Mansanti is just one of the many students displaying his work in the gallery. Mansanti attributes part of his interest and success in art to Greg Price, a UCC art instructor. “Greg Price is an excellent teacher and a really great guy; I had a lot of fun in his class and I’d love to take another class from him if I get the chance,” Mansanti said.

Part of UCC’s new campus-wide mission statement focuses on supporting, enhancing and encouraging the arts. The college’s motivation for its new direction pertains to the importance art plays in learning.

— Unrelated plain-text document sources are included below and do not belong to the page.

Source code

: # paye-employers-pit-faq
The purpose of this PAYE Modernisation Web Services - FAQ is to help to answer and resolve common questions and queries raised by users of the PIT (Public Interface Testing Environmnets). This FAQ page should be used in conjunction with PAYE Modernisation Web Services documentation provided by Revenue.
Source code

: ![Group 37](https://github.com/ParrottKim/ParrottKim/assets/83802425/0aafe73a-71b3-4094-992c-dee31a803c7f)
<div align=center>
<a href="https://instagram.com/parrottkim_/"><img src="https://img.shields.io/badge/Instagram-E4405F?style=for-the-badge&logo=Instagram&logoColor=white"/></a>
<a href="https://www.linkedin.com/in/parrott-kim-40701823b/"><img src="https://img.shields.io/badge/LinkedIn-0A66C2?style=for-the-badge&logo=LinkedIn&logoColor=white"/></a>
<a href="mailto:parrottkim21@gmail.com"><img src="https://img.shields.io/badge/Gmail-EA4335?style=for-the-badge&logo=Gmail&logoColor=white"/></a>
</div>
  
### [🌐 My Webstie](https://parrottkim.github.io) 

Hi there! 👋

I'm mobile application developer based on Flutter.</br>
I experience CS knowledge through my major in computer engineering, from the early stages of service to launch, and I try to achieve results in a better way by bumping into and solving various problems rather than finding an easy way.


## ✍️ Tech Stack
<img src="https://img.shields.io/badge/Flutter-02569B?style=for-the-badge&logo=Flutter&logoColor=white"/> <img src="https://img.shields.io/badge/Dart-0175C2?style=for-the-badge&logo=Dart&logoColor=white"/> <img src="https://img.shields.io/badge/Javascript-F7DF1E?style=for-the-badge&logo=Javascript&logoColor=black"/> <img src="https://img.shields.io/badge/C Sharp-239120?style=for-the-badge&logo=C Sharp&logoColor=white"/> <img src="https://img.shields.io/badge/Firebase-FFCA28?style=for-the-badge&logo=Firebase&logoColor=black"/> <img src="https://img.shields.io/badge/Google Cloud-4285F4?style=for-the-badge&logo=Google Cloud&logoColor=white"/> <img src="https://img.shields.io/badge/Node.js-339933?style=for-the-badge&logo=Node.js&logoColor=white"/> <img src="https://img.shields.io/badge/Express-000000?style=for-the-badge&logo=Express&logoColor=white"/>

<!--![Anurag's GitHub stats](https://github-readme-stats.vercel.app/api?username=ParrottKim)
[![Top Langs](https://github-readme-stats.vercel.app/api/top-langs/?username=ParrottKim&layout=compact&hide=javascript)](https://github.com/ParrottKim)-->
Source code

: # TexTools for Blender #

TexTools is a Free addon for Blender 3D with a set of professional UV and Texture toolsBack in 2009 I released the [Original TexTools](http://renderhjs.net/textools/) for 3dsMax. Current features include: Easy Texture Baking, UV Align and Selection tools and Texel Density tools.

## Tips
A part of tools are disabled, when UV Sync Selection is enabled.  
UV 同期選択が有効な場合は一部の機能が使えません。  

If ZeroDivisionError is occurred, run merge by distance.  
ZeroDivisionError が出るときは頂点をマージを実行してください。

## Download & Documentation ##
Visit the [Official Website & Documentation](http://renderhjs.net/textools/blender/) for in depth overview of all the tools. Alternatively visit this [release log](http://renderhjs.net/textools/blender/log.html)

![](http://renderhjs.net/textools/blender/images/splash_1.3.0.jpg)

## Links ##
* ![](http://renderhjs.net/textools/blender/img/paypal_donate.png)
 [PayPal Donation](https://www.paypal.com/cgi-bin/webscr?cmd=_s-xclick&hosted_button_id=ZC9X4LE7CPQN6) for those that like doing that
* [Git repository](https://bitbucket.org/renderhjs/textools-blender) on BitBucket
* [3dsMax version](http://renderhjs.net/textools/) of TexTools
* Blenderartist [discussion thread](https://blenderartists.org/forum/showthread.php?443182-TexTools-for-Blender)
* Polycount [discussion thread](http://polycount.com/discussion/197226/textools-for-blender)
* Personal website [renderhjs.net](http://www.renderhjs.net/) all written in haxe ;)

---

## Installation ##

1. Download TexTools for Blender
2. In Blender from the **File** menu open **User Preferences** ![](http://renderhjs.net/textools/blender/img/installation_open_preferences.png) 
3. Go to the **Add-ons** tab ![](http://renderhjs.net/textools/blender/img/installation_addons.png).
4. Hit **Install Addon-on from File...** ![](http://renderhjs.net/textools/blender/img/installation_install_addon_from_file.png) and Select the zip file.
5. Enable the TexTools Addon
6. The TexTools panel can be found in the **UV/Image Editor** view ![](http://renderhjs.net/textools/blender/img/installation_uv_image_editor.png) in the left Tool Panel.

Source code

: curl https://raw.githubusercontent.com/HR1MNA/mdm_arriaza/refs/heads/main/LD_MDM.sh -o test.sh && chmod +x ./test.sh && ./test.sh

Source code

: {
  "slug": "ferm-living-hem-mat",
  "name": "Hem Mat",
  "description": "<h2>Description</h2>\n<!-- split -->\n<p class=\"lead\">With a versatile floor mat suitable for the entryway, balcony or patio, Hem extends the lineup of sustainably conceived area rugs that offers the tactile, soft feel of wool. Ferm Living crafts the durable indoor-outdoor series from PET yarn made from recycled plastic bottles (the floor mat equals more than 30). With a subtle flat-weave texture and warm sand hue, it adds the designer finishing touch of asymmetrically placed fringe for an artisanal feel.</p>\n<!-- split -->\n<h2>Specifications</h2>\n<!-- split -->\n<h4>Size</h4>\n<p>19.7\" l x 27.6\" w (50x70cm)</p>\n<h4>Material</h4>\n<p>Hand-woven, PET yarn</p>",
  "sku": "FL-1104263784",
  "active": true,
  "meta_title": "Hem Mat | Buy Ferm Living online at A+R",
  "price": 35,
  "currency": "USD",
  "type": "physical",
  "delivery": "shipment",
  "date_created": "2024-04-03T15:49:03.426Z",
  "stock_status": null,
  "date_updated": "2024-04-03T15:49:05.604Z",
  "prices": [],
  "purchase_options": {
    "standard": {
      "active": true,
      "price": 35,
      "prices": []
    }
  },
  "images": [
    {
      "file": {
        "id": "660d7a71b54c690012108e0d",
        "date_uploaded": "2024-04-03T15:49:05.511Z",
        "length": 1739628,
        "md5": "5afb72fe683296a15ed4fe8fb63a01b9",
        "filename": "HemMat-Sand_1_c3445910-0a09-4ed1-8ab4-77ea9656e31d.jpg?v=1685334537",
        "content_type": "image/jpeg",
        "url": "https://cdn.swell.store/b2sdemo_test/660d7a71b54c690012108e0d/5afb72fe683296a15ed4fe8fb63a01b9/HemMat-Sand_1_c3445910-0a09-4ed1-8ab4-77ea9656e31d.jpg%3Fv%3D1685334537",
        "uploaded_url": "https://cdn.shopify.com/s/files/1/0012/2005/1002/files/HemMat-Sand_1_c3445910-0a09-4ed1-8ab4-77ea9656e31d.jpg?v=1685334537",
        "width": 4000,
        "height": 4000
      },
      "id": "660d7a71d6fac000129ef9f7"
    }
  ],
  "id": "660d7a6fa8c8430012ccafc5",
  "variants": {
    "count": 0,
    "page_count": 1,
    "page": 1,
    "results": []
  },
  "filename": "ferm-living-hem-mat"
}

António Damásio, an award-winning neurologist and prolific author, found significant research substantiating that art stimulates the areas of the brain associated with spatial-temporal reasoning, mathematical prowess and analytical analysis. Children exposed at a young age to art and music—and who continue to practice such endeavors throughout life—had denser, more active sections of the brain affiliated with complex problem solving.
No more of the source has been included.